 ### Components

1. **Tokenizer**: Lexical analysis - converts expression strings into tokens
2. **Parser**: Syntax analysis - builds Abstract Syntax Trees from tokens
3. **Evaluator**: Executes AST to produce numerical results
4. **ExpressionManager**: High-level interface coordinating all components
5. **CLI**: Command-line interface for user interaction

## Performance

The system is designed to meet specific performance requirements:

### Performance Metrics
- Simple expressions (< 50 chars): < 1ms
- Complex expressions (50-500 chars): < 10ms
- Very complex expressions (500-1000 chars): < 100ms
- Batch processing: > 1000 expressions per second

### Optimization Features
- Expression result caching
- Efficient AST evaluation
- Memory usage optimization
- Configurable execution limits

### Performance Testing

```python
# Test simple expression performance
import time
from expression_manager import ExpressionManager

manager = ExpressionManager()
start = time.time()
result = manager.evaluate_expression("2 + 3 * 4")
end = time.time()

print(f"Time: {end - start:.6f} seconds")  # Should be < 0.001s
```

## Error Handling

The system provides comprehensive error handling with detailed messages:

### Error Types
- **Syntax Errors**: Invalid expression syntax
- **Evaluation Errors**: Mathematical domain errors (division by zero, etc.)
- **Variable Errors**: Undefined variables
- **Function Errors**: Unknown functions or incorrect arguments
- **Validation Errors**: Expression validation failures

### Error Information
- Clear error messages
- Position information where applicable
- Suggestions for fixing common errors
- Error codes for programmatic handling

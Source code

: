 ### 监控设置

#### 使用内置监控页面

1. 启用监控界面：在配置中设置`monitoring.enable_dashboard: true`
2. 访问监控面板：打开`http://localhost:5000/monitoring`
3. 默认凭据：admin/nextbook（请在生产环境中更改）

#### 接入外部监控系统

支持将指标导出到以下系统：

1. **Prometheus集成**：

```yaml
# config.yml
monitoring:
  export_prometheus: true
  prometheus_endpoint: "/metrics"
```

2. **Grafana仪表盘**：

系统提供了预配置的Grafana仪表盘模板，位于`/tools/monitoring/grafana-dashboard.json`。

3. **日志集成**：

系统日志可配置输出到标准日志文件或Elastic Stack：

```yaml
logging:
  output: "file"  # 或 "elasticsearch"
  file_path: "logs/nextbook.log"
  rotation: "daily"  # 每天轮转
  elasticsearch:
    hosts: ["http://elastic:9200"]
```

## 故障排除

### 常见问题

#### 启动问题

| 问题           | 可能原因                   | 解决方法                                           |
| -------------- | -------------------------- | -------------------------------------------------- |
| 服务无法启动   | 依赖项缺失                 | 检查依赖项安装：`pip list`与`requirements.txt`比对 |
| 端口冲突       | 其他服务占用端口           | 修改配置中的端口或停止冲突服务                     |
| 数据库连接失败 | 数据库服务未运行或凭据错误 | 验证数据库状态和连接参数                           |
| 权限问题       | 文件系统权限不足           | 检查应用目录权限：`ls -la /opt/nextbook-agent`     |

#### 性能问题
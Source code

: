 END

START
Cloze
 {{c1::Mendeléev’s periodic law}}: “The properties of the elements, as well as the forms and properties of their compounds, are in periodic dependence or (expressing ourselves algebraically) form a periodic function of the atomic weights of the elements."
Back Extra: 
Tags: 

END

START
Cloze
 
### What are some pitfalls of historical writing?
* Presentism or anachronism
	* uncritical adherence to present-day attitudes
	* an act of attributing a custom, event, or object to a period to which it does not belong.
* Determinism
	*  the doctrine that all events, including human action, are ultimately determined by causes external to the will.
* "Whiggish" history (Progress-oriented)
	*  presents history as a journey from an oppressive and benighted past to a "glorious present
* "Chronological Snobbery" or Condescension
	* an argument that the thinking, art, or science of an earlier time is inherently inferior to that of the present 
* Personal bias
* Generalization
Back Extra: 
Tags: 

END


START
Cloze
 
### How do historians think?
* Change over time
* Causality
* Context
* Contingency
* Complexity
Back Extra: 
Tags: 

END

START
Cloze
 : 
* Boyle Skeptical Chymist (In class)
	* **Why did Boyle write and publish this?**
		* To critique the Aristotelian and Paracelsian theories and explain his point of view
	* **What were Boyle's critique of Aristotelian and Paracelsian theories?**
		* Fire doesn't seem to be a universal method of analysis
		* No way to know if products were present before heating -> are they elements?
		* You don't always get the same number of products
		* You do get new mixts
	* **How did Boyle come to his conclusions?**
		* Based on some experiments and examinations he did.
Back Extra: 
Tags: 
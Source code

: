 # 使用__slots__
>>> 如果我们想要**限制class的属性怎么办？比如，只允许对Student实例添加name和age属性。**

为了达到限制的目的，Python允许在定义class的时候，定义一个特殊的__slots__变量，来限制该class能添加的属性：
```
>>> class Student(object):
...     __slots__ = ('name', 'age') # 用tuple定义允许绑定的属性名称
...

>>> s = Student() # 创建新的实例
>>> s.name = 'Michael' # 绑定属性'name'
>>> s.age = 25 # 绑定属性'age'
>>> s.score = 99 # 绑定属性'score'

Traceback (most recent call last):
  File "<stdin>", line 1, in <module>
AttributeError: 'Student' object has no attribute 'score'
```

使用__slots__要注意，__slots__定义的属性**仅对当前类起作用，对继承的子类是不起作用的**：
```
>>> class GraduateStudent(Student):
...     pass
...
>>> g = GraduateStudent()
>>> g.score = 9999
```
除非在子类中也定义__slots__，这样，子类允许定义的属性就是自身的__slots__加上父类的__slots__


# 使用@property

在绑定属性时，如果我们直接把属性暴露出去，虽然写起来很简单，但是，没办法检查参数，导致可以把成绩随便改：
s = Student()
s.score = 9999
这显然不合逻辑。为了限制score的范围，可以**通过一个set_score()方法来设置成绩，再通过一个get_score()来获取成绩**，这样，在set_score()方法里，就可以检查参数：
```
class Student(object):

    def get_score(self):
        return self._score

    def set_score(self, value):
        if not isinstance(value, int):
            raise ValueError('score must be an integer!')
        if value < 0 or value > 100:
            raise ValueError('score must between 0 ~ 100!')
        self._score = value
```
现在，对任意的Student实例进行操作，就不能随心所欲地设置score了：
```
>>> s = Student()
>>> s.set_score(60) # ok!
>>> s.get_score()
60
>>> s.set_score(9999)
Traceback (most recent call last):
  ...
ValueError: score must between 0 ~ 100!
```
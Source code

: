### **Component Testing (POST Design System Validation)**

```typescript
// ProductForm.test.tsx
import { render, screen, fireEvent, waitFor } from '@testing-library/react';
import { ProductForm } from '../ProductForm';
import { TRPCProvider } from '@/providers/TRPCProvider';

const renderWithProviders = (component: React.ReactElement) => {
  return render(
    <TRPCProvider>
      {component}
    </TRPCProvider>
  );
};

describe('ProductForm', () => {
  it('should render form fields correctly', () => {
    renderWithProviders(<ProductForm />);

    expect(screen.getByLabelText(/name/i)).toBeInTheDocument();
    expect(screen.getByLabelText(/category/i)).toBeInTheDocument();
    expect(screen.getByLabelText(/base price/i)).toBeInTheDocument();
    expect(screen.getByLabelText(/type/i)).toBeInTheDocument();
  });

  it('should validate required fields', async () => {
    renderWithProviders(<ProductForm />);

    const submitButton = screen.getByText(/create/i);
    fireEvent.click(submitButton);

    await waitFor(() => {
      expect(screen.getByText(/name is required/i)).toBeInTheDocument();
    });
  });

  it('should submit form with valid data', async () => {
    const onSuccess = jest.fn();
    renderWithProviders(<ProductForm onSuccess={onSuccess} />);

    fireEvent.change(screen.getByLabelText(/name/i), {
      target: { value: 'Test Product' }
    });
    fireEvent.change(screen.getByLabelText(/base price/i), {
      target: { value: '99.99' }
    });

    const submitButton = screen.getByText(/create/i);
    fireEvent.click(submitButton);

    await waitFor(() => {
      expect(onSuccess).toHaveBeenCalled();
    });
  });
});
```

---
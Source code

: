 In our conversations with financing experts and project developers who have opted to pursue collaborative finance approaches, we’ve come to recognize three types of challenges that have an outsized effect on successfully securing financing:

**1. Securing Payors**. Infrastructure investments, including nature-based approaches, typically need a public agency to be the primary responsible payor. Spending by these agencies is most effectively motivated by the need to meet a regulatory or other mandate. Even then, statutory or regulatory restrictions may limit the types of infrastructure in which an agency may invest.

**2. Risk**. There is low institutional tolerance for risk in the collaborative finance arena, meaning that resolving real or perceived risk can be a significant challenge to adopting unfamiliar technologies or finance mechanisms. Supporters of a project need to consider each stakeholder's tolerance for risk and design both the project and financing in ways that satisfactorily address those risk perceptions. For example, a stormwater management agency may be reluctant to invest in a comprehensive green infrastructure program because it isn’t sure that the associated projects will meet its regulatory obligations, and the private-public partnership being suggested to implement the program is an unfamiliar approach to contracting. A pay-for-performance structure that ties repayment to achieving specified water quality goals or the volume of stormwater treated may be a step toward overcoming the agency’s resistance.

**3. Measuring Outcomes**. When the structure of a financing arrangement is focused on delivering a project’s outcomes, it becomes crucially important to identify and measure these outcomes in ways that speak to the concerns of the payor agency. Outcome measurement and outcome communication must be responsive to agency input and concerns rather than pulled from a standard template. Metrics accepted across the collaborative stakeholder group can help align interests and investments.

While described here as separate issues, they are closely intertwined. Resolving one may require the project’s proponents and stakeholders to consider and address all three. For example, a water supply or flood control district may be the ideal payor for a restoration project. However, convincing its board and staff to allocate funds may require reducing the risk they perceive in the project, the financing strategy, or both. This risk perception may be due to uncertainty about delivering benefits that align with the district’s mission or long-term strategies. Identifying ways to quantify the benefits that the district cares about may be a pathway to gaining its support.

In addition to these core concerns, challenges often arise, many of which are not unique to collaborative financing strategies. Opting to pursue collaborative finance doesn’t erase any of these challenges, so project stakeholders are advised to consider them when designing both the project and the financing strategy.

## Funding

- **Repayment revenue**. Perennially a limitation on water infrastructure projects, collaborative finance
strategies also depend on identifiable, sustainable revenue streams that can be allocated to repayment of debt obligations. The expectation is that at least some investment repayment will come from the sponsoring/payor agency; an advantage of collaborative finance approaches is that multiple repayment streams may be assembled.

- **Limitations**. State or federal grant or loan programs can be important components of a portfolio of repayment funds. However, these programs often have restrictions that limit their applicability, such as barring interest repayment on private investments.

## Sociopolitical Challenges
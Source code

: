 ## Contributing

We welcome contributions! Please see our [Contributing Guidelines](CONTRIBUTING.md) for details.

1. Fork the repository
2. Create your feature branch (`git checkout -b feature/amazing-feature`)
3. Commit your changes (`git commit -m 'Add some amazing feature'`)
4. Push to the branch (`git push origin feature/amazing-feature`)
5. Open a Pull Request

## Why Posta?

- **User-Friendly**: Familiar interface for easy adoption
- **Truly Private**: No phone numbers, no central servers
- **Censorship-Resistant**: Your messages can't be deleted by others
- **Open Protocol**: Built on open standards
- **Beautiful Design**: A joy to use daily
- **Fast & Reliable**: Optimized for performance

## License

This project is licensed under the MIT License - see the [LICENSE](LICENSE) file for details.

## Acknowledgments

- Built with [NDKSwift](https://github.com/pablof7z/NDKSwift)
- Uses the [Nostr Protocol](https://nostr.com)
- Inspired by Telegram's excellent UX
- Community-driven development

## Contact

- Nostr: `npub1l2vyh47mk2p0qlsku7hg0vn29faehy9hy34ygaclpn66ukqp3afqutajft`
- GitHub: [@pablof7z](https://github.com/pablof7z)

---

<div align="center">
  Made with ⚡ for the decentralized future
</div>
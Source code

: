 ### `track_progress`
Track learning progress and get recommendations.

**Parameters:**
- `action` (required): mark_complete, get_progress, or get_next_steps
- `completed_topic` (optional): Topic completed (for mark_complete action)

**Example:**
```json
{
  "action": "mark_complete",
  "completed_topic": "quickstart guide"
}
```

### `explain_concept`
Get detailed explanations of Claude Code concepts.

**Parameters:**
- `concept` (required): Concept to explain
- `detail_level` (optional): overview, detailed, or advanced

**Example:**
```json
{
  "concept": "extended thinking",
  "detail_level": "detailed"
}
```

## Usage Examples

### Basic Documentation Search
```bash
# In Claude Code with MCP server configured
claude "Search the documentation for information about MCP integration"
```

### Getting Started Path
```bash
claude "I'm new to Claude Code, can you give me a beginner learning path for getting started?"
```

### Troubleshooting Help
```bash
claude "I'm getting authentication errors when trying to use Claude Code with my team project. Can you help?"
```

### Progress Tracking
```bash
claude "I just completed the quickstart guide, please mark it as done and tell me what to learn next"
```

────────────────

▸ **Aim of the exercise**
Using the data above, reproduce exactly the lines from the line that contains "the elements, as" through the line that contains "to his conclusions?**", including both.

▸ **Response area**
 {{c1::Mendeléev’s periodic law}}: “The properties of the elements, as well as the forms and properties of their compounds, are in periodic dependence or (expressing ourselves algebraically) form a periodic function of the atomic weights of the elements."
Back Extra: 
Tags: 

END

START
Cloze
 
### What are some pitfalls of historical writing?
* Presentism or anachronism
	* uncritical adherence to present-day attitudes
	* an act of attributing a custom, event, or object to a period to which it does not belong.
* Determinism
	*  the doctrine that all events, including human action, are ultimately determined by causes external to the will.
* "Whiggish" history (Progress-oriented)
	*  presents history as a journey from an oppressive and benighted past to a "glorious present
* "Chronological Snobbery" or Condescension
	* an argument that the thinking, art, or science of an earlier time is inherently inferior to that of the present 
* Personal bias
* Generalization
Back Extra: 
Tags: 

END


START
Cloze
 
### How do historians think?
* Change over time
* Causality
* Context
* Contingency
* Complexity
Back Extra: 
Tags: 

END

START
Cloze
 : 
* Boyle Skeptical Chymist (In class)
	* **Why did Boyle write and publish this?**
		* To critique the Aristotelian and Paracelsian theories and explain his point of view
	* **What were Boyle's critique of Aristotelian and Paracelsian theories?**
		* Fire doesn't seem to be a universal method of analysis
		* No way to know if products were present before heating -> are they elements?
		* You don't always get the same number of products
		* You do get new mixts
	* **How did Boyle come to his conclusions?**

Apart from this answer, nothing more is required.